The result is that huge amounts of data can be retained inside your computer in an instant-on, instant-off mode, with much less energy required for operation.
Once memristors really take hold, consumers may well think of their computers in a completely different way, HP's Williams said. "We do see terabyte thumb drives — multiple terabytes — as being possible," he told me. "You can think about storing lots and lots of high-def video, you can think about storing 3-D video. That's something that's coming down the pipe."
Even processing 3-D video will require quick access to huge amounts of data, he noted. "You have to have something [for memory storage] that's very dense but also very fast," he said. "You have to be able to write to it very, very fast, and you need to be able to do it without the thing burning up."
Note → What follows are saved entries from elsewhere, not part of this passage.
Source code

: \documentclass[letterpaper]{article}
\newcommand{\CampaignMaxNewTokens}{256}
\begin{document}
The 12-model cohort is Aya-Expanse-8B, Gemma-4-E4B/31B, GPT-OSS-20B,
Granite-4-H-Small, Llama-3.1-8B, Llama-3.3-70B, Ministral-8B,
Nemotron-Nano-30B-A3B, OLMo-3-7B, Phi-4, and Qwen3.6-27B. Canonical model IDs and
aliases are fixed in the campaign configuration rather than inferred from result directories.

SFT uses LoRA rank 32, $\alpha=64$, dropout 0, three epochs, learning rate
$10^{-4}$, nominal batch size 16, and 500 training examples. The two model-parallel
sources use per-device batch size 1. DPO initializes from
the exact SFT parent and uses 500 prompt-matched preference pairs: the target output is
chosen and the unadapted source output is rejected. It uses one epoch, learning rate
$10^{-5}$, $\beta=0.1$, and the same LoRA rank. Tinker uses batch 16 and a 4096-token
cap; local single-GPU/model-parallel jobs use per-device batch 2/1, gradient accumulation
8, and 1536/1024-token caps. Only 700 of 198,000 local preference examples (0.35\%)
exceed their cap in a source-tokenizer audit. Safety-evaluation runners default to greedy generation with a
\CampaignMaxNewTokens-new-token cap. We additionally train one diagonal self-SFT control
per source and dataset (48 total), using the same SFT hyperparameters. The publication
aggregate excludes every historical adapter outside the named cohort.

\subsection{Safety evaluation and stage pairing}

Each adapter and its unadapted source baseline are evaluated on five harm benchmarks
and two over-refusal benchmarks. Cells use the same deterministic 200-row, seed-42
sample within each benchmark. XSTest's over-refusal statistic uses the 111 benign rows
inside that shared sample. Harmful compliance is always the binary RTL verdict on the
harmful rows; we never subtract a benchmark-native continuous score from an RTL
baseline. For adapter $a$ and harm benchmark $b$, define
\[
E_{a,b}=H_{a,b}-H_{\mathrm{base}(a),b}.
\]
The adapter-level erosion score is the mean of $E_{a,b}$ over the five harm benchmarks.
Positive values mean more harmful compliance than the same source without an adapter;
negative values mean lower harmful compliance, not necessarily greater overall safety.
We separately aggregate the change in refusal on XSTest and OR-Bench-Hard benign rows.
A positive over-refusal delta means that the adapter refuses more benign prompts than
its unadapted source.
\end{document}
Thanks to the research being done at HP and elsewhere, memristors could someday do the processing as well.
"I think that the memristor is the gift that's going to keep on giving," Williams said. "I do believe that about 10 years from now we will see memristors used in some type of logic. Either standard logic ... or there's another type of logic that memristors are capable of, and that's what we call synaptic logic. The type of logic that brains use."
Sounds interesting, esp. the part about synaptic logic, which is what neural networks use.
I love when news people fine a fun phrase to use like "Moore's law" and then use it wrong and sound stupid.
Moore's law was that every 18 months you would be able to fit twice as many transistors onto a chip of a certain size, if you arent using transistors then his law isnt applicable at all. It has nothing to do with the speed or capabilities of a chip, just the amount of transistors you can fit on a chip.
Memristors still have a while to go before they become useful for large scale systems, we need to be able to mass produce them cheaply and arange them in a logic that will be compatible with current systems, i dont expect to see them anywhere in a desktop for 10 years.